АРХЕОЛОГИЧЕСКИЙ ИСТОЧНИК КАК ПРЕДМЕТ ИССЛЕДОВАНИЯ (НА ПРИМЕРЕ ПОГРЕБЕНИЙ С ТЕРРИТОРИИ ПОСЕЛЕНИЯ «ЛУГОВОЕ» В ИНГУШЕТИИ)

Бурков Сергей Борисович

ст. науч. сотр. Государственного Бюджетного учреждения (ГБУ), «Институт истории и археологии РСО-Алания»,

РФ, г. Владикавказ

АННОТАЦИЯ

В материале подвергнуты источниковедческому анализу сведения о двух погребениях, изученных на территории поселения «Луговое» в Ингушетии, относящегося к финальной стадии эпохи раннего бронзового века. Установлено, что в ряде случаев  данные из различных источников об особенностях   совершения этих захоронений являются противоречивыми.
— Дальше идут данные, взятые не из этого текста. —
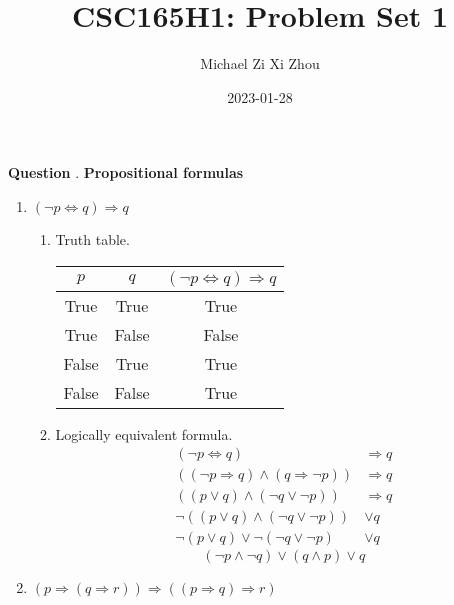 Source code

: \documentclass{article}
\title{CSC165H1: Problem Set 1}
\author{Michael Zi Xi Zhou}
\date{2023-01-28}
\newcounter{qcount}
\newcommand\q{\stepcounter{qcount} \textbf{Question \theqcount}. }
\begin{document}
\maketitle

\q \textbf{Propositional formulas}

\begin{enumerate}[label= (\alph*)]
    \item $ (\neg p \Leftrightarrow q) \Rightarrow q$ 
        \begin{enumerate}[label=(\roman*)]
            \item Truth table. 
                \begin{center}
                    \begin{tabular}{| c c c |}
                \hline 
                $p$ & $q$ & $(\neg p \Leftrightarrow q) \Rightarrow q$ \\
                \hline 
                True & True & True \\
                True & False & False \\
                False & True & True \\
                False & False & True \\
                \hline
                    \end{tabular}
                \end{center}
            \item Logically equivalent formula.
                \begin{align*}
                    (\neg p \Leftrightarrow q) &\Rightarrow q \\
                    ( ( \neg p \Rightarrow q) \land ( q \Rightarrow \neg p)) 
                                               &\Rightarrow q \\
                    ( ( p \lor q ) \land (\neg q \lor \neg p)) &\Rightarrow q \\
                    \neg ( ( p \lor q ) \land (\neg q \lor \neg p)) &\lor q \\
                    \neg(p \lor q) \lor \neg ( \neg q \lor \neg p) &\lor q 
                \end{align*}
                $$\boxed{ (\neg p \land \neg q) \lor (q \land p) \lor q}$$
        \end{enumerate}
    \item $ (p \Rightarrow (q \Rightarrow r)) \Rightarrow ( (p \Rightarrow q) \Rightarrow r)$
        \begin{enumerate}[label= (\roman*)]

\end{enumerate}
\end{enumerate}
\end{document}
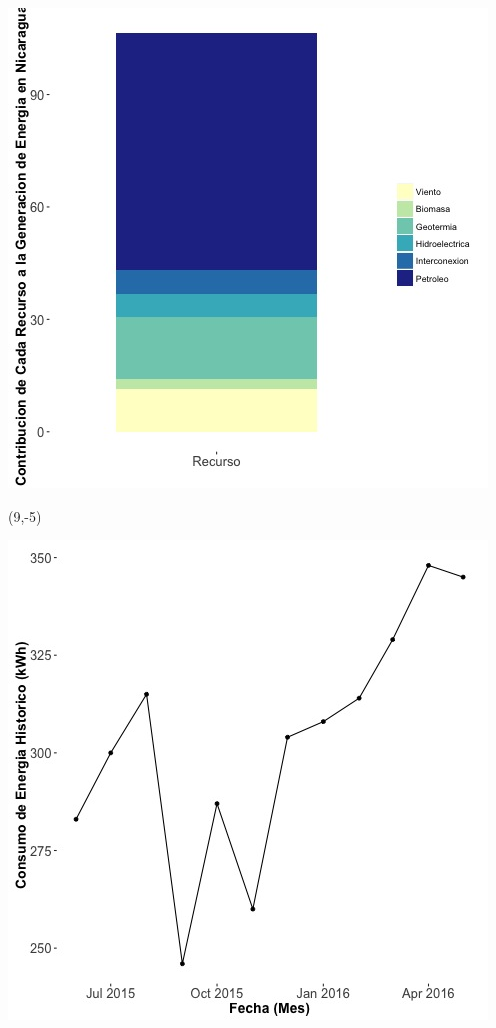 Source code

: \documentclass{article}\usepackage[]{graphicx}\usepackage[]{color}
\newenvironment{knitrout}{}{} %
\begin{document}
\begin{knitrout}
\color{fgcolor}
\includegraphics[scale=0.65]{figure/gridplot2.jpg} 
\end{knitrout}

 \begin{textblock}{1}(9,-5)
\begin{minipage}{20em}
\begingroup

\endgroup
\end{minipage}
\end{textblock}

\begin{knitrout}
\color{fgcolor}
\includegraphics[scale=0.65]{figure/A17_historico_energia} 
\end{knitrout}
\end{document}
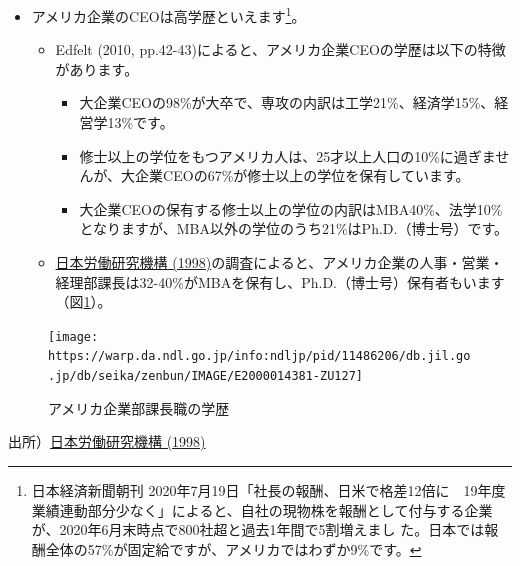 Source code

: \documentclass[
]{book}
\begin{document}
\begin{itemize}
\item
  アメリカ企業のCEOは高学歴といえます\footnote{日本経済新聞朝刊 2020年7月19日「社長の報酬、日米で格差12倍に　19年度　業績連動部分少なく」によると、自社の現物株を報酬として付与する企業が、2020年6月末時点で800社超と過去1年間で5割増えまし
    た。日本では報酬全体の57\%が固定給ですが、アメリカではわずか9\%です。}。

  \begin{itemize}
  \item
    Edfelt (2010, pp.42-43)によると、アメリカ企業CEOの学歴は以下の特徴があります。

    \begin{itemize}
    \item
      大企業CEOの98\%が大卒で、専攻の内訳は工学21\%、経済学15\%、経営学13\%です。
    \item
      修士以上の学位をもつアメリカ人は、25才以上人口の10\%に過ぎませんが、大企業CEOの67\%が修士以上の学位を保有しています。
    \item
      大企業CEOの保有する修士以上の学位の内訳はMBA40\%、法学10\%となりますが、MBA以外の学位のうち21\%はPh.D.（博士号）です。
    \end{itemize}
  \item
    \href{https://warp.da.ndl.go.jp/info:ndljp/pid/11486206/db.jil.go.jp/db/seika/zenbun/E2000014381_ZEN.htm}{日本労働研究機構 (1998)}の調査によると、アメリカ企業の人事・営業・経理部課長は32-40\%がMBAを保有し、Ph.D.（博士号）保有者もいます（図\ref{fig:uscareer}）。
  \end{itemize}
\end{itemize}

\begin{figure}
\texttt{[image: https://warp.da.ndl.go.jp/info:ndljp/pid/11486206/db.jil.go.jp/db/seika/zenbun/IMAGE/E2000014381-ZU127]} \caption{アメリカ企業部課長職の学歴}\label{fig:uscareer}
\end{figure}

出所）\href{https://warp.da.ndl.go.jp/info:ndljp/pid/11486206/db.jil.go.jp/db/seika/zenbun/E2000014381_ZEN.htm}{日本労働研究機構 (1998)}
\end{document}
В результате делается вывод, что подобные работы нуждаются в пристальном и детальном изучении с точки зрения методики фиксации результатов полевых изысканий.

 

Ключевые слова: археология, источник, метод изучения, погребение, исследования, раскопки.

 

Археология, как одна из исторических дисциплин, прежде всего, имеет дело с особым видом материальных источников -  бытовыми и погребальными объектами, в которых овеществлены результаты деятельности человека,   воплощены культурологические нормы, религиозные и  идеологические представления древних людей. Для того, чтобы иметь возможность «прочитать» эту летопись поколений, прежде всего, необходимо, чтобы эта источниковая база была зафиксирована наилучшим образом. Прежде всего, это касается методов изучения источника, главным из которых в археологии являются полевые исследования – раскопки. Второе условие – это максимально возможная детальная фиксация  данного процесса. Третье – отражение результатов исследования в научной документации: полевом отчете (описаниях, чертежах, фотографиях, и т.д.), в подневных записях полевого дневника. В дальнейшем именно они составляют ту фактологическую базу, на которую в  последующем будут опираться все последующие научные изыскания, главным из которых является полноценная и всеобъемлющая публикация полученных результатов.

Особенностью археологических полевых исследований является фактическое уничтожение раскопанных объектов. Вот почему так важно фиксировать процесс раскопок самым тщательным образом. Процедуры формирования источниковой базы для  теоретического изучения подобных  источников  постоянно совершенствуются, особенно  - в последние годы. В  настоящее время  исследователи имеют возможность получить несравненно больший объем информации, чем имели их предшественники. Однако в некоторых случаях возникает необходимость обращаться к результатам работ, которые велись на памятниках многие десятилетия тому назад. В этом случае исследователю предстоит быть максимально внимательным ко всем деталям, даже второстепенным, которые могу помочь в его поисках. В качестве такого примера можно обратиться к некоторым, на первый взгляд, второстепенным объектам археологии, которые, тем не менее, хранят в себе значительно больше информации, чем можно предположить.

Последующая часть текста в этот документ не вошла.